Accordingly, oxidation of the radiation pattern portion 121 and the antenna contact portion 122, which were damaged in the exfoliation bath to remove the metal plating layer 120, was compensated and simultaneously, scratches may be prevented.

Next, the electroplating hangers 210, in which an alarm was sounded when the integration current amount set as described above was reached, were sequentially removed from the electroplating bath 240, and the resin molded products 100 having the nickel plating layer 150 formed thereon were sealed, washed, and dried (i).

INDUSTRIAL APPLICABILITY

Thus, when the intenna was manufactured by the above-described method, productivity may not only be increased by a minimum of two to three times, but also a uniform plating layer may be formed and reliability of plating may be improved. Therefore, the improvement of the quality of the intenna may be promoted and the method may provide higher cost competitiveness than other methods.

The accompanying drawings and detailed description is for example only and for describing the present invention, not for limiting the scope of the present invention, as claimed. Therefore it is appreciated by those who skilled in the art that various changes, modifications and equivalent embodiments will be made without departing from the spirits and scope of the present invention.

SEQUENCE LIST Free Text

intenna, antenna, uniform plating layer, reliability of plating

Claims

1. A method of manufacturing an intenna having improved reliability of plating by using electroplating, the method comprising steps of:

(a) forming a paint layer on a resin molded product with a primer paint;

(b) forming a metal plating layer on a top surface of the paint layer;

(c) etching the metal plating layer with a laser beam so that a radiation pattern portion and an antenna contact portion are formed to be electrically separated from a non-radiation pattern portion;

(d) hanging the resin molded product, which is laser-etched to allow the radiation pattern portion and the antenna contact portion to be electrically separated from the non-radiation pattern portion, on a hanger and dipping the resin molded product in an electroplating bath;

(e) forming a primary conductive layer on the radiation pattern portion and the antenna contact portion;

(f) forced exfoliating the metal plating layer formed on the non-radiation pattern portion excluding the radiation pattern portion and the antenna contact portion;

(g) forming a secondary conductive layer on the radiation pattern portion and the antenna contact portion;

(h) forming an electrolytic nickel plating layer on the radiation pattern portion and the antenna contact portion on which the secondary conductive layer is formed; and

(i) sealing, washing, and drying the resin molded product on which the nickel plating layer is formed.

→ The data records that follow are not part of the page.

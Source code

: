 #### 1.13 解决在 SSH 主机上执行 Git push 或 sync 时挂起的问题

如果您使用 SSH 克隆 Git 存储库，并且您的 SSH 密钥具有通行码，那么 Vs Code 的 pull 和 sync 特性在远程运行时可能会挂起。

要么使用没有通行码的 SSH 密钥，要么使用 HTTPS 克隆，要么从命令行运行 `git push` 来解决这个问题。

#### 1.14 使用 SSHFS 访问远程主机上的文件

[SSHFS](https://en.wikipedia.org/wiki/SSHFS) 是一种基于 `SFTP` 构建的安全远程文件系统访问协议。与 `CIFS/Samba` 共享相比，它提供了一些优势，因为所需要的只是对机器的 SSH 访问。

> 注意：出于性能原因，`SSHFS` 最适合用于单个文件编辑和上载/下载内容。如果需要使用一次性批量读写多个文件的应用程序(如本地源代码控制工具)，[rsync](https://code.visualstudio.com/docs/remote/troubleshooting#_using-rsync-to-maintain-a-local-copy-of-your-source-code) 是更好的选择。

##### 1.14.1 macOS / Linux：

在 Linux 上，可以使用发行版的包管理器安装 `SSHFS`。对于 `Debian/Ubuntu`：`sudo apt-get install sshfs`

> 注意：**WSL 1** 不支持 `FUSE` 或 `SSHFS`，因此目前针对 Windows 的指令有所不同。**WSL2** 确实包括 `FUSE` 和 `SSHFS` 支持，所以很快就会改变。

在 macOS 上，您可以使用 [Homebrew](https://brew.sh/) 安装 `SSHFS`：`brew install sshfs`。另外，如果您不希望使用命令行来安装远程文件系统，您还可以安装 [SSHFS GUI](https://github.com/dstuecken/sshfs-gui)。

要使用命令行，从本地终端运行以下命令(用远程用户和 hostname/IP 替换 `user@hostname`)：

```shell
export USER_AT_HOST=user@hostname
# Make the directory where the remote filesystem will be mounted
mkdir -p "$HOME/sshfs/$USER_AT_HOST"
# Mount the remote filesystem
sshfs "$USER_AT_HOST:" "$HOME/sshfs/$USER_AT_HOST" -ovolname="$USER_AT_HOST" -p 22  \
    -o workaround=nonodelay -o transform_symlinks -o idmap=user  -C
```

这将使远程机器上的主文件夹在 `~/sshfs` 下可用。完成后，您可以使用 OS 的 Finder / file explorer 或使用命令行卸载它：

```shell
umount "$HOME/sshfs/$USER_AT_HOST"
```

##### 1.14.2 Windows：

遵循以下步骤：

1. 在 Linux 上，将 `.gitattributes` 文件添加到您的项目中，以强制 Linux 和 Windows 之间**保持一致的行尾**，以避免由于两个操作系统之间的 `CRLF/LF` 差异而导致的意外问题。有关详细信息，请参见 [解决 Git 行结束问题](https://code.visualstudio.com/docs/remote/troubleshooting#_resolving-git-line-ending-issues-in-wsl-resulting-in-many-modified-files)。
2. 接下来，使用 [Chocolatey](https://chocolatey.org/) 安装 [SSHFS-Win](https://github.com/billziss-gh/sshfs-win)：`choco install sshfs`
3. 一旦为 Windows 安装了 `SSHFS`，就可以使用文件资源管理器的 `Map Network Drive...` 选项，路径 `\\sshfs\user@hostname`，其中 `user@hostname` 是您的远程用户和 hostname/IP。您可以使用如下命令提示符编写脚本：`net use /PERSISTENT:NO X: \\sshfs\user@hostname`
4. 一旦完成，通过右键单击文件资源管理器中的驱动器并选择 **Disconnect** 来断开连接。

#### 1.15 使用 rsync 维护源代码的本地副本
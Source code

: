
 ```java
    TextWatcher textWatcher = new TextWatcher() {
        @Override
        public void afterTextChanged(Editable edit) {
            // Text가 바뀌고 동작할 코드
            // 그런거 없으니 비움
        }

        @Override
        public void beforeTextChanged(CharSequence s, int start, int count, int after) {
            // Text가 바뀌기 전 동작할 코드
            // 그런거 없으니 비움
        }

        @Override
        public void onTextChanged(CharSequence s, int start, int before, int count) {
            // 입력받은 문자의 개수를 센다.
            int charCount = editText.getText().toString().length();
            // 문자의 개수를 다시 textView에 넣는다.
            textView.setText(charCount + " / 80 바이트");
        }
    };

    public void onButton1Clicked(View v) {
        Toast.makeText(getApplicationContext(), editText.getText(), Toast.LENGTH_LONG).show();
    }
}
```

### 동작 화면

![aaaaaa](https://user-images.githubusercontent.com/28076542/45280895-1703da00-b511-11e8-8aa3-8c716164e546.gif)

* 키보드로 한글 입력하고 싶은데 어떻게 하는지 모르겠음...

2. The method of claim 1, wherein the paint is composed of 30 wt % to 40 wt % of acetone, 30 wt % to 40 wt % of methyl ethyl ketone, 10 wt % to 20 wt % of cyclohexanone, and 10 wt % to 20 wt % of an acrylonitrile butadiene styrene (ABS) copolymer or a liquid crystal polymer (LCP) resin.

3. The method of claim 1, wherein, in the step (c), a distance between the non-radiation pattern portion and the radiation pattern portion and antenna contact portion is formed to be in a range of 100 μm to 200 μm to prevent a failure due to a short-circuit phenomenon during electroplating.

4. The method of claim 1, wherein the forced exfoliating of the metal plating layer in the step (f) is performed by chemical exfoliation including sulfuric acid and hydrogen peroxide, instead of electrolytic exfoliation.

5. The method of claim 2, wherein the ABS copolymer is used in a case in which an operating temperature of the paint is 85° C. or less, and the LCP resin is used in a case in which the operating temperature of the paint is in a range of 85° C. or more to 240° C. or less.